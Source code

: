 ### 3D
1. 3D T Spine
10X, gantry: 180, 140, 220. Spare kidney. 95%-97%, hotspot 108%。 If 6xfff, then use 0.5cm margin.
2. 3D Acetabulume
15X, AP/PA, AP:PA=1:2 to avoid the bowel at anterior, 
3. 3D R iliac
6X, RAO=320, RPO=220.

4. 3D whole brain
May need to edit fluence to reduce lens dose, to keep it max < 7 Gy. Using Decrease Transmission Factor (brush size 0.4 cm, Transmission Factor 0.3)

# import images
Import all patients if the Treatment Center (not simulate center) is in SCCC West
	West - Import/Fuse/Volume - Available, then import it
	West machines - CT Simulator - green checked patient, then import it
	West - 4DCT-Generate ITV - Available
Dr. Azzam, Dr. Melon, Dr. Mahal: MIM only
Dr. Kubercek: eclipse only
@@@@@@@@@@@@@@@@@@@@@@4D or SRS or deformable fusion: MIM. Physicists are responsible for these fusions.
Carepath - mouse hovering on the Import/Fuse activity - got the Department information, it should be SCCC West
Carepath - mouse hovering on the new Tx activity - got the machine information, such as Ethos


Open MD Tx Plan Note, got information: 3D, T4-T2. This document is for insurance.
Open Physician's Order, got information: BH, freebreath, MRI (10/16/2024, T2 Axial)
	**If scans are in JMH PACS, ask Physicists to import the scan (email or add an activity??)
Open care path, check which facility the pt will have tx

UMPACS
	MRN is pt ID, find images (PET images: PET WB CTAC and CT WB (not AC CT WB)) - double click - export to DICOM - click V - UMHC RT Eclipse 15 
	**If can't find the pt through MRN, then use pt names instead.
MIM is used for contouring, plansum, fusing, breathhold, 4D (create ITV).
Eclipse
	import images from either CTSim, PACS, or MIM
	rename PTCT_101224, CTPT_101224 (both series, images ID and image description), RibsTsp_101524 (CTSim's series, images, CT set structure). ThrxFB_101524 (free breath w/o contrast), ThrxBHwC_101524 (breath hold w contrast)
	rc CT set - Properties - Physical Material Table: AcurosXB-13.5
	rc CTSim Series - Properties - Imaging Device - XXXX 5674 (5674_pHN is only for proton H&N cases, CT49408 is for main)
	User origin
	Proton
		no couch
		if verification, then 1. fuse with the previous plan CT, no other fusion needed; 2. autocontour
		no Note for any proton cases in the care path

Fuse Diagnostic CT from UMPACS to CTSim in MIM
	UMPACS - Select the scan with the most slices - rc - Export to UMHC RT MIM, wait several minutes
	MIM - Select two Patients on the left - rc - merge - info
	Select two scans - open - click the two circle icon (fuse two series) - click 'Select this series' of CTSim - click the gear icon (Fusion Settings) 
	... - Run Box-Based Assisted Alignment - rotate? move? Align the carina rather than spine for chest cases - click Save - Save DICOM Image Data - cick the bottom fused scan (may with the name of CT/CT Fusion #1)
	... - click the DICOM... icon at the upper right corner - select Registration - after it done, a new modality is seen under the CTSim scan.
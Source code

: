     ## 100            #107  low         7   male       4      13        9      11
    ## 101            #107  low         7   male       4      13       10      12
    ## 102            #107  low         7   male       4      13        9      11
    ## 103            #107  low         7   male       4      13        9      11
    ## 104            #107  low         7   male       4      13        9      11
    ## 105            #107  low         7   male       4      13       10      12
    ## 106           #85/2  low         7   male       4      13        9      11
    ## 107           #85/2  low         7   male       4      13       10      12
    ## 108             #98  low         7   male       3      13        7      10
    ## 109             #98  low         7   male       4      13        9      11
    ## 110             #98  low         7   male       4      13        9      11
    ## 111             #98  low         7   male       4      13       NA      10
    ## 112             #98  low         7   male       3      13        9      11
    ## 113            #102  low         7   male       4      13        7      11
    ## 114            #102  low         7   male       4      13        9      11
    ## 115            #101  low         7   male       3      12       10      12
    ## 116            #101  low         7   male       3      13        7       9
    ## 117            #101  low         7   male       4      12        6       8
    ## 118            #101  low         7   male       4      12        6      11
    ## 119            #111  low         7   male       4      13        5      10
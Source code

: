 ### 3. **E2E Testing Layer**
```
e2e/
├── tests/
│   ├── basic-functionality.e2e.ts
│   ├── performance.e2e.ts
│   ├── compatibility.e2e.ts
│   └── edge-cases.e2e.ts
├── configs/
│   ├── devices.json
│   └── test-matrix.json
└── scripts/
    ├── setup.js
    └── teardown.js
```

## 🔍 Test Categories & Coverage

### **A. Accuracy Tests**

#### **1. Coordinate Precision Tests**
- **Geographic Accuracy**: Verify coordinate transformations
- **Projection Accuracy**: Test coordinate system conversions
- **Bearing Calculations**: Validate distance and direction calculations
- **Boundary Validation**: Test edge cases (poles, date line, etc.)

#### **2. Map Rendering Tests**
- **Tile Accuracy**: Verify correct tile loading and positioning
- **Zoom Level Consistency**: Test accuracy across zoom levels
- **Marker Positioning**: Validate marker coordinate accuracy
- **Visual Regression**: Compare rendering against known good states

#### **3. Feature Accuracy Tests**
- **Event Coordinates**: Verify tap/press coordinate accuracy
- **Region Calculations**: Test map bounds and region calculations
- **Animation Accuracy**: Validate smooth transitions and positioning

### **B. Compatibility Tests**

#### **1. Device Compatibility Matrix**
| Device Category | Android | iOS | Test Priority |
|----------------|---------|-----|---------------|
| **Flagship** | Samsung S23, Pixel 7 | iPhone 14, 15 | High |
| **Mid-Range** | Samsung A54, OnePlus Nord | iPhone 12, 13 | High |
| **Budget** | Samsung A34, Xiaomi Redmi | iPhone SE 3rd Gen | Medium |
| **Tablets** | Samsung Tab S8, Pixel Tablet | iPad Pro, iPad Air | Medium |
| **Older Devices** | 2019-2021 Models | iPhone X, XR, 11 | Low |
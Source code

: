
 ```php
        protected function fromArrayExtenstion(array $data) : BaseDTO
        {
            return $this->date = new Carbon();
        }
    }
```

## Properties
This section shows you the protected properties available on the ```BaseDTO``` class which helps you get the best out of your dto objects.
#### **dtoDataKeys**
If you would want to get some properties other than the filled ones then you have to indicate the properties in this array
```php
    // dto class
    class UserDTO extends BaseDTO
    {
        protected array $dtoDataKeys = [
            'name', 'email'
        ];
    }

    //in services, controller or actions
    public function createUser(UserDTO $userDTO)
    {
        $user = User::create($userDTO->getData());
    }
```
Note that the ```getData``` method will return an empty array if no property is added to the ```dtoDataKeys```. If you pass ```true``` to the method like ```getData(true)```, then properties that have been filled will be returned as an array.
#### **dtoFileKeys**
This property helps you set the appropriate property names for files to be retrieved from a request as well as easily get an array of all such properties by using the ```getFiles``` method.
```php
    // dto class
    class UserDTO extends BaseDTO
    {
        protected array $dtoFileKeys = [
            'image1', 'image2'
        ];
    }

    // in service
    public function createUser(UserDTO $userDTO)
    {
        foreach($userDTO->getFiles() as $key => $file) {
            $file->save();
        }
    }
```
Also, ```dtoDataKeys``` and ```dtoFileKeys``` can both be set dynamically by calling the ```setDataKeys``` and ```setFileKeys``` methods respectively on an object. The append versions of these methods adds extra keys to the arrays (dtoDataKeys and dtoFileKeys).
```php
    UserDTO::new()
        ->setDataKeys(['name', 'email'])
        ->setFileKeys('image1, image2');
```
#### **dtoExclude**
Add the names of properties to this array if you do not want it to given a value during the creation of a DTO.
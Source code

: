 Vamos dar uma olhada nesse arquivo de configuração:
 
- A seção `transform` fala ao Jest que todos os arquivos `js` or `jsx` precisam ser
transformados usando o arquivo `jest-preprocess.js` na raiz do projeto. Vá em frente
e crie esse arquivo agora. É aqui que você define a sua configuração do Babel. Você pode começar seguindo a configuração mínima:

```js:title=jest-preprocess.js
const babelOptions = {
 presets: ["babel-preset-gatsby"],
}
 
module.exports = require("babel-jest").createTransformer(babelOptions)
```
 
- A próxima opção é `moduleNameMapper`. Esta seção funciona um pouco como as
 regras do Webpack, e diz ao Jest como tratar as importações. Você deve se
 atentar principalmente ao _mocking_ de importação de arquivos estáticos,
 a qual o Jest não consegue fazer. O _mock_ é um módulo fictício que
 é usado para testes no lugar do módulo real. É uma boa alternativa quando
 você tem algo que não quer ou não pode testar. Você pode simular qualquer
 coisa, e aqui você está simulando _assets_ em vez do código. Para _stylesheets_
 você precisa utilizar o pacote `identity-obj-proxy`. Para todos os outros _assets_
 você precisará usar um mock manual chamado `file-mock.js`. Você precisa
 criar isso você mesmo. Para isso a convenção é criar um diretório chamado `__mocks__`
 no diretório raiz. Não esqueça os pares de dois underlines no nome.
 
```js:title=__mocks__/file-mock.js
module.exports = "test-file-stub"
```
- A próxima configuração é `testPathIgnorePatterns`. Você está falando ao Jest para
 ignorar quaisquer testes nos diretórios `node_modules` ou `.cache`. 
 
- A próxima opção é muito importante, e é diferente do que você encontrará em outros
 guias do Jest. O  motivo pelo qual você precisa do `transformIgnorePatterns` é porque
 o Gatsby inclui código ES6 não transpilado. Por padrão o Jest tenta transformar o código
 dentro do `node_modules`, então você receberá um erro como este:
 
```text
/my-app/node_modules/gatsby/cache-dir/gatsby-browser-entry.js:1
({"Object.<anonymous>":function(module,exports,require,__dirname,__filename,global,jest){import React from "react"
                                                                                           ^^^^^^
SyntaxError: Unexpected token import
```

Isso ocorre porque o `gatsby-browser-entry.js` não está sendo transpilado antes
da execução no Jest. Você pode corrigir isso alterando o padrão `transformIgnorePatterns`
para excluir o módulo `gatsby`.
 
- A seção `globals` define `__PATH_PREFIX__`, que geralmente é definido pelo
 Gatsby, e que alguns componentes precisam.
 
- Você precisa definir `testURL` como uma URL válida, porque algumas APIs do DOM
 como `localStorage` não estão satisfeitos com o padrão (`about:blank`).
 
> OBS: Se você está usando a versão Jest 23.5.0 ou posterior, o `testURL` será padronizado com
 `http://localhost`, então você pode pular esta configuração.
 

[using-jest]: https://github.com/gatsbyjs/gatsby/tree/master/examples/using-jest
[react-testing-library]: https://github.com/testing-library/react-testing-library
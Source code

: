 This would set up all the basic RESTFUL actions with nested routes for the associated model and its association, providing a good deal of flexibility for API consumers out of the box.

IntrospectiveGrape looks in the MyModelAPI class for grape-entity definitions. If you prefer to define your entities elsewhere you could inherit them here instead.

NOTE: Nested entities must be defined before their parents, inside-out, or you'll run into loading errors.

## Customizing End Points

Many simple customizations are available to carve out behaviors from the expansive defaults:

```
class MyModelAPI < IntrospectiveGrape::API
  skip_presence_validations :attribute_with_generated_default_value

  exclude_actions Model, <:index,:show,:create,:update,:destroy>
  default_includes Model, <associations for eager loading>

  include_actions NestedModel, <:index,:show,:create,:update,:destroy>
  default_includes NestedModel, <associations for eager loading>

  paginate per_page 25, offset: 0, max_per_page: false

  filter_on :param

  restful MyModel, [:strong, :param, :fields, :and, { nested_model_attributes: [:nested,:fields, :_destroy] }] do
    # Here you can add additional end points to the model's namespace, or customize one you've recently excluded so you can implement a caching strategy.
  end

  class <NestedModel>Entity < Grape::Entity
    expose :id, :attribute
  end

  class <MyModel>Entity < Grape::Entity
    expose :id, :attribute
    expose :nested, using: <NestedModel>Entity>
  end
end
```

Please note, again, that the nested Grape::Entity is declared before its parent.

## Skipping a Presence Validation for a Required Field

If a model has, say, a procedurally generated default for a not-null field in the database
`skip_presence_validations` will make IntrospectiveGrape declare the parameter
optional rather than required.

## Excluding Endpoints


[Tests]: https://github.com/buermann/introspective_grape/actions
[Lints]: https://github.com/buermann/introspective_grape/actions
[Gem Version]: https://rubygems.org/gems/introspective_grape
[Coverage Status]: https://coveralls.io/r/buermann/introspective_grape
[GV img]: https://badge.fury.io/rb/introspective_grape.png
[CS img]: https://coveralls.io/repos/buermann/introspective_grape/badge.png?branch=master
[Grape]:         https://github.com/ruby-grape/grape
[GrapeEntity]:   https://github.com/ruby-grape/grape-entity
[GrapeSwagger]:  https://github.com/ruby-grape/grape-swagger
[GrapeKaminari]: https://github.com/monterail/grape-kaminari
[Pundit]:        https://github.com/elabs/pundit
+-------+
Work order
Output each line exactly, from the first line of the data down to the line that contains "West - Import/Fuse/Volume", both included.

Response
Source code

: ### 3D
1. 3D T Spine
10X, gantry: 180, 140, 220. Spare kidney. 95%-97%, hotspot 108%。 If 6xfff, then use 0.5cm margin.
2. 3D Acetabulume
15X, AP/PA, AP:PA=1:2 to avoid the bowel at anterior, 
3. 3D R iliac
6X, RAO=320, RPO=220.

4. 3D whole brain
May need to edit fluence to reduce lens dose, to keep it max < 7 Gy. Using Decrease Transmission Factor (brush size 0.4 cm, Transmission Factor 0.3)

# import images
Import all patients if the Treatment Center (not simulate center) is in SCCC West
	West - Import/Fuse/Volume - Available, then import it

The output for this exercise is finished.